En vertu des dispositions de l'EKTV, la Barmer Ersatzkasse est tenue d'assurer à ses salariés, hommes et femmes, des prestations d'un régime de pensions professionnel. Ces prestations consistent dans une pension de retraite, due par la Barmer Ersatzkasse elle-même, et une pension complémentaire, versée par la caisse en cause au principal aux salariés de la Barmer Ersatzkasse, hommes et femmes, qui y sont affiliés. Aux termes de l'EKTV, la Barmer Ersatzkasse est tenue de prendre à sa charge les cotisations à la caisse pour le compte de ses salariés, hommes et femmes. L'épouse défunte de M. Menauer était affiliée à la caisse en cause au principal pendant toute la durée de son contrat de travail.

12.

M. Menauer a assigné la Barmer Ersatzkasse et la caisse en cause au principal devant l'Arbeitsgericht aux fins de les entendre condamner à lui verser une pension de veuf. L'Arbeitsgericht a fait droit à cette demande à l'égard de la caisse et l'a rejetée à l'égard de la Barmer Ersatzkasse. La caisse a interjeté appel devant le Landesarbeitsgericht. M. Menauer n'ayant pas fait appel, sa demande dirigée contre la Barmer Ersatzkasse a été définitivement rejetée. Le Landesarbeitsgericht a débouté la caisse de son appel. Celle-ci a alors formé un recours en "Revision" devant le Bundesarbeitsgericht aux fins d'obtenir l'annulation et la réformation des décisions des instances inférieures ainsi que le rejet de la demande de M. Menauer.

13.

M. Menauer a fait valoir que la condition supplémentaire à laquelle l'article 11 des statuts de la caisse en cause au principal subordonne le versement d'une pension de veuf est contraire au principe de l'égalité de traitement et donc invalide. Il considère qu'il a droit à la même pension de survie que celle dont bénéficierait la veuve d'un ancien salarié de la Barmer Ersatzkasse. Il estime que, de ce fait, la responsabilité de la caisse en cause au principal est engagée en sa qualité d'organisme chargé par la Barmer Ersatzkasse de gérer le régime de pensions professionnel de celle-ci.

14.

Dans son ordonnance de renvoi, le Bundesarbeitsgericht constate notamment que le droit à une pension de survie revendiqué par M. Menauer constitue un autre avantage au sens de l'article 119 du traité et que l'article 11, point 2, sous a), des statuts de la caisse en cause au principal est contraire à cette disposition du traité. Il se demande toutefois si M. Menauer peut faire valoir son droit à l'égard de la caisse en cause au principal.
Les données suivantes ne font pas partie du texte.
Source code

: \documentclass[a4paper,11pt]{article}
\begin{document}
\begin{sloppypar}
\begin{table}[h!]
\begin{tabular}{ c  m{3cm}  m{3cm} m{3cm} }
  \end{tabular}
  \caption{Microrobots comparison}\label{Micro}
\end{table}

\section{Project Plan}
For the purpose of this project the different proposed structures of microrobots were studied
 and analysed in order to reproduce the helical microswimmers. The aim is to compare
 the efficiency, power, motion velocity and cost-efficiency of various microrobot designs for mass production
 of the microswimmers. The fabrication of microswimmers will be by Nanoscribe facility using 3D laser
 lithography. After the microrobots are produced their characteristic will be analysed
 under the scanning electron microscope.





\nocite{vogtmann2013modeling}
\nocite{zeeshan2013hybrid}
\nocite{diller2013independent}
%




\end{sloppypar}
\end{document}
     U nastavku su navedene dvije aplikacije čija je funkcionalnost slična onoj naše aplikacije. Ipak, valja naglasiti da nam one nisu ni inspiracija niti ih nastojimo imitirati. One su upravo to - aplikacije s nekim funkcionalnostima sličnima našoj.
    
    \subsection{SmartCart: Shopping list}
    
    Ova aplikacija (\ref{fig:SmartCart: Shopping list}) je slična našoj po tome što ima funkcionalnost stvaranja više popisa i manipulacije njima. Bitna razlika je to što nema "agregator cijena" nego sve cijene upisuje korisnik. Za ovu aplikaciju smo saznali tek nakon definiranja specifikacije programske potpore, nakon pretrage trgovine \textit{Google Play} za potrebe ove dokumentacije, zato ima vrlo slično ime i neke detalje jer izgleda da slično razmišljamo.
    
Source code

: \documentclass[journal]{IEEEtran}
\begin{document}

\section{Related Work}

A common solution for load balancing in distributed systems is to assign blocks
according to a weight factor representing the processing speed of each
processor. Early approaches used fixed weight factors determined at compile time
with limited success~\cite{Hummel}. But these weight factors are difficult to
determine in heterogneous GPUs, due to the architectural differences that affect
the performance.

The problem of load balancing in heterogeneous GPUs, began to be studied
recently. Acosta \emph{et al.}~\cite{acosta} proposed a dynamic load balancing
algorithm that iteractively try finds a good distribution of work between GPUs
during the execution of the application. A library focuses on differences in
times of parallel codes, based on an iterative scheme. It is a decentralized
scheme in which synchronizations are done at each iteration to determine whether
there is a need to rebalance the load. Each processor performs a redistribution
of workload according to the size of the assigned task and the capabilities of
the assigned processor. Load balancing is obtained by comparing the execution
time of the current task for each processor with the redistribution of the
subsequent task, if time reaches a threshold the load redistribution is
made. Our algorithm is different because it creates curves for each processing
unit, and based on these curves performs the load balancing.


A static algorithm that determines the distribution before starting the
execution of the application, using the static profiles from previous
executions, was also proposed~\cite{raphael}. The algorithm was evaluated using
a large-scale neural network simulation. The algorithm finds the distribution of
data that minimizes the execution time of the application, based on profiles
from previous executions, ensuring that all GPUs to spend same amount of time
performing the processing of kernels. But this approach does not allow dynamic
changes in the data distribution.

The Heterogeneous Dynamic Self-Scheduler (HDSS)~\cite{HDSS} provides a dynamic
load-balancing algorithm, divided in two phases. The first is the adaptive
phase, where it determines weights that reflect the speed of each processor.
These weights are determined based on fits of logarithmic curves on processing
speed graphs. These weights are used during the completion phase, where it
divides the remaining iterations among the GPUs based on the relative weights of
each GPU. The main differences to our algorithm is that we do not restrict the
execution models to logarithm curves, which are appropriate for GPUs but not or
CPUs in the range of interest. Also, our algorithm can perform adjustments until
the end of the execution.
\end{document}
Il signale à cet égard que l'extension du champ d'application de l'article 119 du traité aux caisses de pensions aboutirait à des incohérences graves et à des ruptures en droit national allemand, sans que celles-ci soient nécessaires pour protéger les travailleurs contre toute discrimination fondée sur le sexe.

15.

Le Bundesarbeitsgericht indique en particulier que:

- selon le droit du travail allemand, l'employeur demeure le débiteur des prestations auxquelles a droit le travailleur, y compris dans un cas tel que celui en cause au principal où les statuts de la caisse violent l'interdiction de discrimination. Il doit donc combler la lacune existante en fournissant les prestations concernées, sans qu'il lui soit possible de se soustraire à cette obligation. En outre, le travailleur est protégé contre l'insolvabilité de l'employeur;

- c'est au vu de ces considérations que, nonobstant le fait que, selon l'article 1er, paragraphe 3, du BetrAVG, les caisses de pensions prennent à leur charge, en tant qu'assureurs, certains risques de prévoyance et d'assistance, la doctrine allemande refuse, dans sa majorité, d'admettre l'existence d'une obligation propre à la charge d'une caisse de pensions de satisfaire auxobligations découlant, en droit du travail, du principe de l'égalité de traitement. Il est souligné à cet égard que, outre son autonomie juridique, une caisse de pensions est soumise au régime de surveillance des assurances et au droit des assurances; or, le principe autonome d'égalité en vigueur dans ce droit imposerait de fournir, à cotisations égales, les mêmes prestations. Si le volume des obligations d'une caisse de pensions en matière d'assurance, tel que fixé par les dispositions de ses statuts, était augmenté, elle serait tenue de procéder à une augmentation des cotisations qui, lorsque l'employeur n'a pas pris à sa charge exclusive le versement des cotisations pour ses salariés, grèverait non pas l'employeur débiteur des prestations, mais la communauté des salariés affiliés.

16.

Compte tenu, toutefois, de la jurisprudence de la Cour (arrêts du 28 septembre 1994, Coloroll Pension Trustees, C-200/91, Rec. p. I-4389, et Fisscher, C-128/93, Rec. p. I-4583), le Bundesarbeitsgericht a décidé de surseoir à statuer et de poser à la Cour la question préjudicielle suivante:

"Faut-il interpréter l'article 119 du traité CE en ce sens que les caisses de pensions doivent être assimilées à des employeurs et qu'elles sont tenues d'assurer l'égalité de traitement entre hommes et femmes s'agissant de prestations du régime de pensions d'entreprise, alors même que les travailleurs défavorisés ont à l'égard de leurs débiteurs directs, à savoir les employeurs en tant que parties aux contrats de travail, un droit protégé en cas d'insolvabilité, excluant toute discrimination?"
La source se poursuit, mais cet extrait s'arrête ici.